Then what is wrong with the Ministry's argument? It's wrong because it stands on the ground that the radiation dose computed by the DS 86 is capable of explaining every kind of effect of the bombs. Anzai's statement had great significance in the understanding of relief measures for the Hibakusha. He argued that such measures should be based on the reality of the Hibakusha's sufferings themselves and not on contemporary scientific knowledge, whose application would lead to certain A-bomb damages that fall outside its understanding being neglected. He stressed that such a practice should absolutely be avoided.
2. Effect of the Atomic Bombs
For the sake of convenience, Matsuya's plaintiff counsel discussed the damage of the atomic bombing under different categories: physical, mental, property and social damage. At the same time, the counsel pointed out the insufficiency of such analytical consideration of the effect of the bombing and emphasized the need of a comprehensive understanding.
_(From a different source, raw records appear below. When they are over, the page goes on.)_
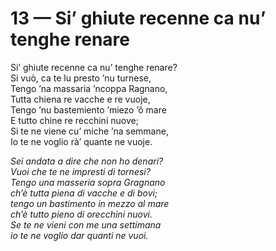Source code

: # 13 — Si’ ghiute recenne ca nu’ tenghe renare

Si’ ghiute recenne ca nu’ tenghe renare?  
Si vuò, ca te lu presto ’nu turnese,  
Tengo ’na massaria ’ncoppa Ragnano,  
Tutta chiena re vacche e re vuoje,  
Tengo ’nu bastemiento ’miezo ’ô mare  
E tutto chine re recchini nuove;  
Si te ne viene cu’ miche ’na semmane,  
Io te ne voglio rà’ quante ne vuoje.

_Sei andata a dire che non ho denari?  
Vuoi che te ne impresti di tornesi?  
Tengo una masseria sopra Gragnano  
ch’è tutta piena di vacche e di bovi;  
tengo un bastimento in mezzo al mare  
ch’è tutto pieno di orecchini nuovi.  
Se te ne vieni con me una settimana  
io te ne voglio dar quanti ne vuoi._

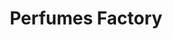 ---
title: "Perfumes Factory"
url: /caracas/perfumes-factory-av-presidente-medina/
shop: perfumería
---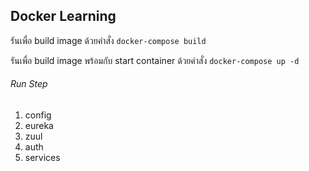 ## Docker Learning

รันเพื่อ build image ด้วยคำสั่ง `docker-compose build`

รันเพื่อ build image พร้อมกับ start container ด้วยคำสั่ง  `docker-compose up -d`

###### Run Step
1. config
2. eureka
3. zuul
4. auth
5. services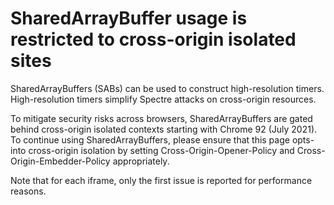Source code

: # SharedArrayBuffer usage is restricted to cross-origin isolated sites

SharedArrayBuffers (SABs) can be used to construct high-resolution timers. High-resolution timers simplify Spectre attacks on cross-origin resources.

To mitigate security risks across browsers, SharedArrayBuffers are gated behind cross-origin isolated contexts starting with Chrome 92 (July 2021). To continue using SharedArrayBuffers, please ensure that this page opts-into cross-origin isolation by setting Cross-Origin-Opener-Policy and Cross-Origin-Embedder-Policy appropriately.

Note that for each iframe, only the first issue is reported for performance reasons.
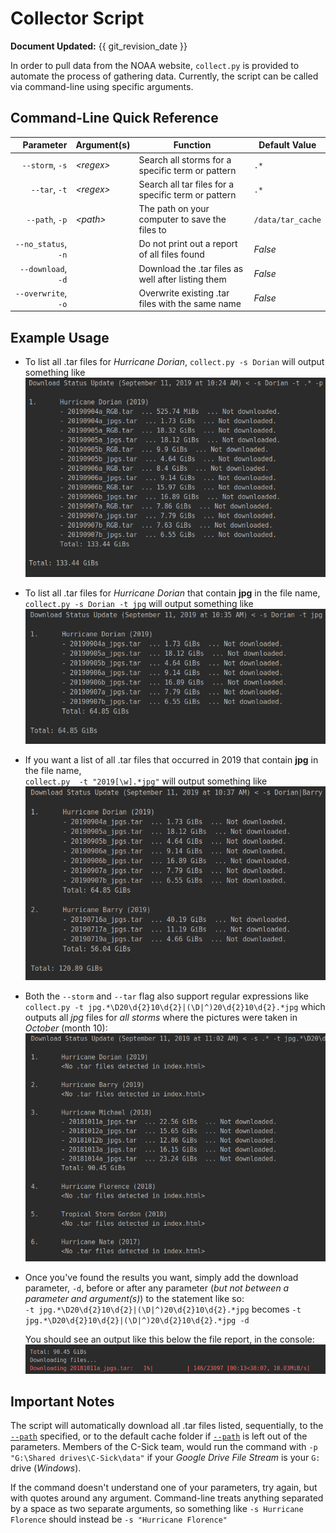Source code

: # Collector Script

**Document Updated:** {{ git_revision_date }}

In order to pull data from the NOAA website, `collect.py` is provided to automate the process of gathering data. 
Currently, the script can be called via command-line using specific arguments.

## Command-Line Quick Reference

|            Parameter | Argument(s) | Function                                            | Default Value          |
| -------------------: | ----------- | --------------------------------------------------- | ---------------------- |
|     `--storm`, `-s`  | *\<regex\>* | Search all storms for a specific term or pattern    | `.*`                   |
|       `--tar`, `-t`  | *\<regex\>* | Search all tar files for a specific term or pattern | `.*`                   |
|      `--path`, `-p`  | *\<path\>*  | The path on your computer to save the files to      | `/data/tar_cache`      |
|  `--no_status`, `-n` |             | Do not print out a report of all files found        | *False*                |
|  `--download`, `-d`  |             | Download the .tar files as well after listing them  | *False*                |
| `--overwrite`, `-o`  |             | Overwrite existing .tar files with the same name    | *False*                |


## Example Usage

-   To list all .tar files for *Hurricane Dorian*,
    `collect.py -s Dorian`
    will output something like  
    ![Screenshot of `-s Dorian`](./collector_images/1.png)  
    
    
-   To list all .tar files for *Hurricane Dorian* that contain **jpg** in the file name,  
    `collect.py -s Dorian -t jpg`
    will output something like
    ![Screenshot of `-s Dorian -t jpg`](./collector_images/2.png)  
    
    
-   If you want a list of all .tar files that occurred in 2019 that contain **jpg** in the file name,  
    `collect.py  -t "2019[\w].*jpg"`
    will output something like
    ![Screenshot of `-s Dorian|Barry -t jpg`](./collector_images/3.png)  
    
    
-   Both the `--storm` and `--tar` flag also support regular expressions like  
    `collect.py -t jpg.*\D20\d{2}10\d{2}|(\D|^)20\d{2}10\d{2}.*jpg`
    which outputs all *jpg* files for *all storms* where the pictures were taken in *October* (month 10):
    ![Screenshot of `-t jpg.*\D20\d{2}10\d{2}|(\D|^)20\d{2}10\d{2}.*jpg`](./collector_images/4.png)  
    
    
-   Once you've found the results you want, simply add the download parameter, `-d`, before or after any parameter
    (*but not between a parameter and argument(s)*) to the statement like so:  
    `-t jpg.*\D20\d{2}10\d{2}|(\D|^)20\d{2}10\d{2}.*jpg` becomes `-t jpg.*\D20\d{2}10\d{2}|(\D|^)20\d{2}10\d{2}.*jpg -d`
    
    You should see an output like this below the file report, in the console:
    ![Screenshot of `-t jpg.*\D20\d{2}10\d{2}|(\D|^)20\d{2}10\d{2}.*jpg -d`](./collector_images/5.png)  
    
    
## Important Notes

The script will automatically download all .tar files listed, sequentially, to the [`--path`](#example-usage)
specified, or to the default cache folder if [`--path`](#example-usage) is left out of the parameters. 
Members of the C-Sick team, would run the command with `-p "G:\Shared drives\C-Sick\data"` 
if your *Google Drive File Stream* is your `G:` drive (*Windows*).
    
If the command doesn't understand one of your parameters, try 
again, but with quotes around any argument. Command-line treats anything separated by a space as two separate 
arguments, so something like `-s Hurricane Florence` should instead be `-s "Hurricane Florence"`
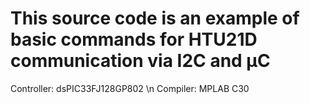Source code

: # This source code is an example of basic commands for HTU21D communication via I2C and µC 

Controller: dsPIC33FJ128GP802 \n
Compiler: MPLAB C30
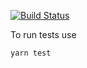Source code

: [![Build Status](https://travis-ci.com/rizviews/bsta-presentation-example.svg?branch=master)](https://travis-ci.com/rizviews/bsta-presentation-example)

To run tests use

`yarn test`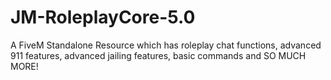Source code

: # JM-RoleplayCore-5.0
A FiveM Standalone Resource which has roleplay chat functions, advanced 911 features, advanced jailing features,  basic commands and SO MUCH MORE!
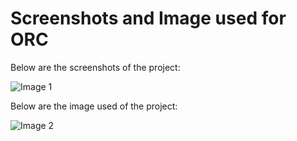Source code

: # Screenshots and Image used for ORC

Below are the screenshots of the project:

![Image 1](Screenshot.png)

Below are the image used of the project:

![Image 2](product-manager-business-card.png)
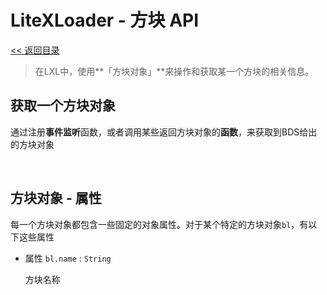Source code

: # LiteXLoader - 方块 API

[<< 返回目录](README.md)

> 在LXL中，使用**「方块对象」**来操作和获取某一个方块的相关信息。

## 获取一个方块对象

通过注册**事件监听**函数，或者调用某些返回方块对象的**函数**，来获取到BDS给出的方块对象  

<br>


## 方块对象 - 属性

每一个方块对象都包含一些固定的对象属性。对于某个特定的方块对象`bl`，有以下这些属性

- 属性 `bl.name` : `String`

  方块名称

<br>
Ms. Chieko Watanabe (in 1959 officially recognized as having A-bomb induced injuries, hypochromemia and paralysis of lower side of the body) who was exposed to the bomb in Nagasaki at a slightly further distance than and in the same direction as Matsuya, also testified. She explained that she not only suffered from various acute radiation injuries, but also that she was still unable to fully recover from the wounds, which continued to suppurate at the time of her testimony. She also testified about other tragedies inflicted upon her by the bombing. Watanabe's physical symptoms were similar to Matsuya's, which are caused by degradation of the immune system due to the radiation. (On March 13, 1993, three months after giving the testimony, Chieko passed away as a result of heart failure. She was 64 years old.)
Mr. Mitsunori Kusumoto, who lived next door to Matsuya and suffered burns from the bombing while playing by the riverside, gave evidence of seeing his friends, who were with him, and a schoolgirl, who lived in the neighborhood of Matsuya, suffer from loss of hair after the bombing.
Mr. Senji Yamaguchi testified about his hell-like experience in Nagasaki. He also showed data prepared by the Japan Confederation of A and H Bomb Suffers Organizations (Nihon Hidankyo) and demonstrated the existence of a number of cases of acute radiation injuries among long distance Hibakusha as well as the incidence of various symptoms called A-bomb disease among them.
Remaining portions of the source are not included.